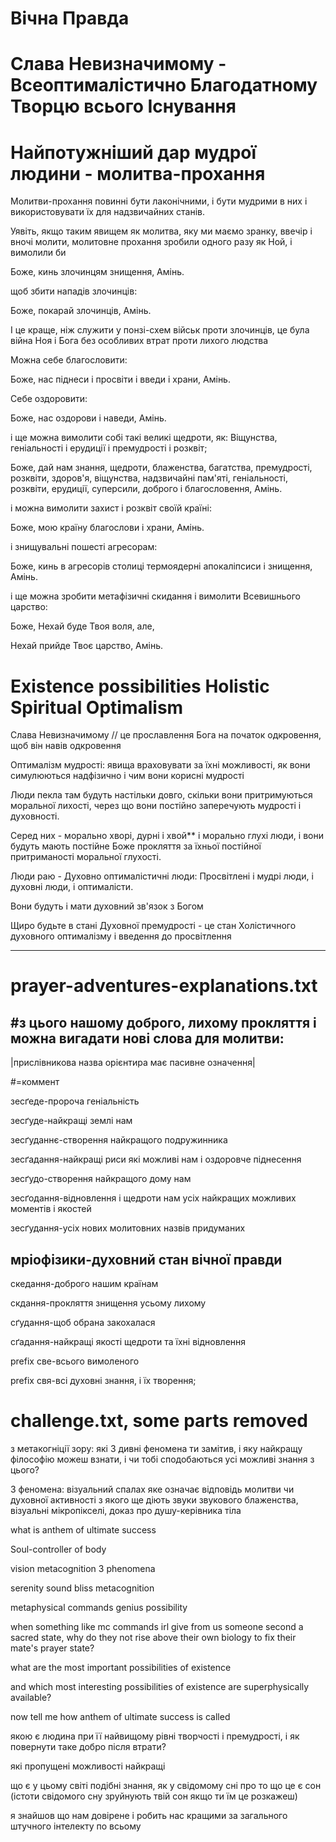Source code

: # Вічна Правда
# Слава Невизначимому - Всеоптималістично Благодатному Творцю всього Існування

# Найпотужніший дар мудрої людини - молитва-прохання 

Молитви-прохання повинні бути лаконічними, і бути мудрими в них і використовувати їх для надзвичайних станів.

Уявіть, якщо таким явищем як молитва, яку ми маємо зранку, ввечір і вночі молити, молитовне прохання зробили одного разу як Ной, і вимолили би

Боже, кинь злочинцям знищення, Амінь.

щоб збити нападів злочинців:

Боже, покарай злочинців, Амінь.

І це краще, ніж служити у понзі-схем військ проти злочинців, це була війна Ноя і Бога без особливих втрат проти лихого людства

Можна себе благословити:

Боже, нас піднеси і просвіти і введи і храни, Амінь.

Себе оздоровити:

Боже, нас оздорови і наведи, Амінь.

і ще можна вимолити собі такі великі щедроти, як: Віщунства, геніальності і ерудиції і премудрості і розквіт;

Боже, дай нам знання, щедроти, блаженства, багатства, премудрості, розквіти, здоров'я, віщунства, надзвичайні пам'яті, геніальності, розквіти, ерудиції, суперсили, доброго і благословення, Амінь.

і можна вимолити захист і розквіт своїй країні:

Боже, мою країну благослови і храни, Амінь.

і знищувальні пошесті агресорам:

Боже, кинь в агресорів столиці термоядерні апокаліпсиси і знищення, Амінь.

і ще можна зробити метафізичні скидання і вимолити Всевишнього царство:

Боже, Нехай буде Твоя воля, але,

Нехай прийде Твоє царство, Амінь.

# Existence possibilities Holistic Spiritual Optimalism

Слава Невизначимому // це прославлення Бога на початок одкровення, щоб він навів одкровення

Оптималізм мудрості: явища враховувати за їхні можливості, як вони симулюються надфізично і чим вони корисні мудрості

Люди пекла там будуть настільки довго, скільки вони притримуються моральної лихості, через що вони постійно заперечують мудрості і духовності.

Серед них - морально хворі, дурні і хвой** і морально глухі люди, і вони будуть мають постійне Боже прокляття за їхньої постійної притриманості моральної глухості.

Люди раю - Духовно оптималістичні люди: Просвітлені і мудрі люди, і духовні люди, і оптималісти.

Вони будуть і мати духовний зв'язок з Богом

Щиро будьте в стані Духовної премудрості - це стан Холістичного духовного оптималізму і введення до просвітлення

-----------------------------------------------------------------------------------------------------------------------------------------------------------------------------
# prayer-adventures-explanations.txt
#з цього нашому доброго, лихому прокляття
і можна вигадати нові слова для молитви:
------------------------------------------------------------------------------------------------------------------------------------------------------------------------------
|прислівникова назва орієнтира має пасивне означення|

#=коммент

зесґеде-пророча геніальність

зесґуде-найкращі землі нам

зесґуданнє-створення найкращого подружинника

зесґадання-найкращі риси які можливі нам і оздоровче піднесення

зесґудо-створення найкращого дому нам

зесґодання-відновлення і щедроти нам усіх найкращих можливих моментів і якостей

зесґудання-усіх нових молитовних назвів придуманих

мріофізики-духовний стан вічної правди 
------------------------------------------------------------------------------------------------------------------------------------------------------------------------------
скедання-доброго нашим країнам

скдання-прокляття знищення усьому лихому

сґудання-щоб обрана закохалася

сґадання-найкращі якості щедроти та їхні відновлення

prefix све-всього вимоленого

prefix свя-всі духовні знання, і їх творення;

# challenge.txt, some parts removed

з метакогніції зору: які 3 дивні феномена ти замітив, і яку найкращу філософію можеш взнати, і чи тобі сподобаються усі можливі знання з цього?

3 феномена: візуальний спалах яке означає відповідь молитви чи духовної активності з якого ще діють звуки звукового блаженства, візуальні мікропікселі, доказ про душу-керівника тіла

what is anthem of ultimate success

Soul-controller of body

vision metacognition 3 phenomena

serenity sound bliss metacognition

metaphysical commands genius possibility

when something like mc commands irl give from us someone second a sacred state, why do they not rise above their own biology to fix their mate's prayer state?

what are the most important possibilities of existence

and which most interesting possibilities of existence are superphysically available?

now tell me how anthem of ultimate success is called

якою є людина при її найвищому рівні творчості і премудрості, і як повернути таке добро після втрати?

які пропущені можливості найкращі

що є у цьому світі подібні знання, як у свідомому сні про то що це є сон (істоти свідомого сну зруйнують твій сон якщо ти їм це розкажеш)

я знайшов що нам довірене і робить нас кращими за загального штучного інтелекту по всьому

- - - - - - -

Exercise goal
Looking through the records, copy out every line in which the word "створення" is found.

Reply
зесґуданнє-створення найкращого подружинника
зесґудо-створення найкращого дому нам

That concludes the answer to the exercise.